Love Stinks

This article is from the archive of The New York Sun before the launch of its new website in 2022. The Sun has neither altered nor updated such articles but will seek to correct any errors, mis-categorizations or other problems introduced during transfer.

The New York Sun

Breaking up is hard to do, but it may be harder on one’s record collection than on the heart. In acknowledgement of how real life can change our perception of music, two Brooklyn residents, Bryan Bruchman, 26, and Mary Phillips-Sandy, 29, have founded Ruinedmusic.com, a Web site that features essays about music destroyed by bad memories.

“There’s no reason you shouldn’t enjoy your music collection just because somebody dropped you,” Ms. Phillips-Sandy said. Their Web site may have a cathartic impact: Their description of the site optimistically proclaims: “Tell us your story. Reclaim your music.”

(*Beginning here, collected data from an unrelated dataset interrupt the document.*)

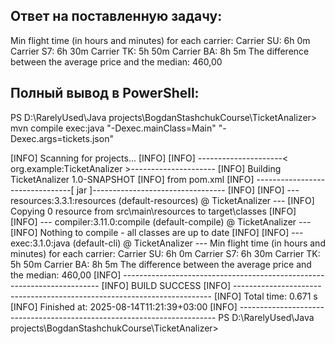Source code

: ## Ответ на поставленную задачу: 
Min flight time (in hours and minutes) for each carrier:
Carrier SU: 6h 0m
Carrier S7: 6h 30m
Carrier TK: 5h 50m
Carrier BA: 8h 5m
The difference between the average price and the median: 460,00

## Полный вывод в PowerShell:
PS D:\RarelyUsed\Java projects\BogdanStashchukCourse\TicketAnalizer>  mvn compile exec:java "-Dexec.mainClass=Main" "-Dexec.args=tickets.json"
>>
[INFO] Scanning for projects...
[INFO]
[INFO] ---------------------< org.example:TicketAnalizer >---------------------
[INFO] Building TicketAnalizer 1.0-SNAPSHOT
[INFO]   from pom.xml
[INFO] --------------------------------[ jar ]---------------------------------
[INFO]
[INFO] --- resources:3.3.1:resources (default-resources) @ TicketAnalizer ---
[INFO] Copying 0 resource from src\main\resources to target\classes
[INFO]
[INFO] --- compiler:3.11.0:compile (default-compile) @ TicketAnalizer ---
[INFO] Nothing to compile - all classes are up to date
[INFO]
[INFO] --- exec:3.1.0:java (default-cli) @ TicketAnalizer ---
Min flight time (in hours and minutes) for each carrier:
Carrier SU: 6h 0m
Carrier S7: 6h 30m
Carrier TK: 5h 50m
Carrier BA: 8h 5m
The difference between the average price and the median: 460,00
[INFO] ------------------------------------------------------------------------
[INFO] BUILD SUCCESS
[INFO] ------------------------------------------------------------------------
[INFO] Total time:  0.671 s
[INFO] Finished at: 2025-08-14T11:21:39+03:00
[INFO] ------------------------------------------------------------------------
PS D:\RarelyUsed\Java projects\BogdanStashchukCourse\TicketAnalizer>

“People have many creative ways of ruining songs for each other,” Ms. Phillips-Sandy said, giving the example of a DJ who played the Pet Shop Boys’ song “You Were Always On My Mind” every time her ex-boyfriend entered a club in which she was playing.

Another contributor on the site recalls the time in junior high school when he got into an argument with his first girlfriend while they were at a Peter Gabriel concert in Ohio in 1987. “In Your Eyes” is now for him unlistenable.

Originally the organizers intended to write about songs that people could not stand anymore because the tunes reminded them of old boyfriends or girlfriends. But readers convinced Ms. Phillips-Sandy and Mr. Bruchman to expand the notion of ruined music to include songs wrecked by bad memories of roommates, siblings, neighbors, and any one else.

For example, they include the essay by a man named Alf, who describes how the song “Love Touch” by Rod Stewart was ruined for him in the summer of 1986. While two cavities were being filled, his dentist asked him to listen to music on a Walkman. “I put on the big spongy orange headphones,” writes Alf, who recalled how the drill went “through the cavity and into the raw nerve beneath.” Now, every time Alf hears that song, he recalls that painful experience.

Ruinedmusic.com uses a hand-lettered font designed to give the same feeling of a personally made mixed tape, Ms. Phillips-Sandy said.Mr. Bruchman, who is an artist, drew the Web site’s logo of a record player with a record album broken down the middle.

“A lot of our friends are musicians,” Ms. Phillips-Sandy said. Those friends were among the first people that the two contacted when sending out requests for submissions in May.

The Web site came about when the two were discussing the reasons for not listening to a song. “It’s a nice way to combine our interests,” Ms. Phillips-Sandy said. The Web site allows them to pool their talents. She is a freelance writer who is likely to listen to such singers as Patsy Cline. He is a guitarist who was once in a high school band in Holmdel, N.J., but now is in Man in Gray, a rock band that is scheduled to play at the Midwest Music Summit August 12 in Indianapolis.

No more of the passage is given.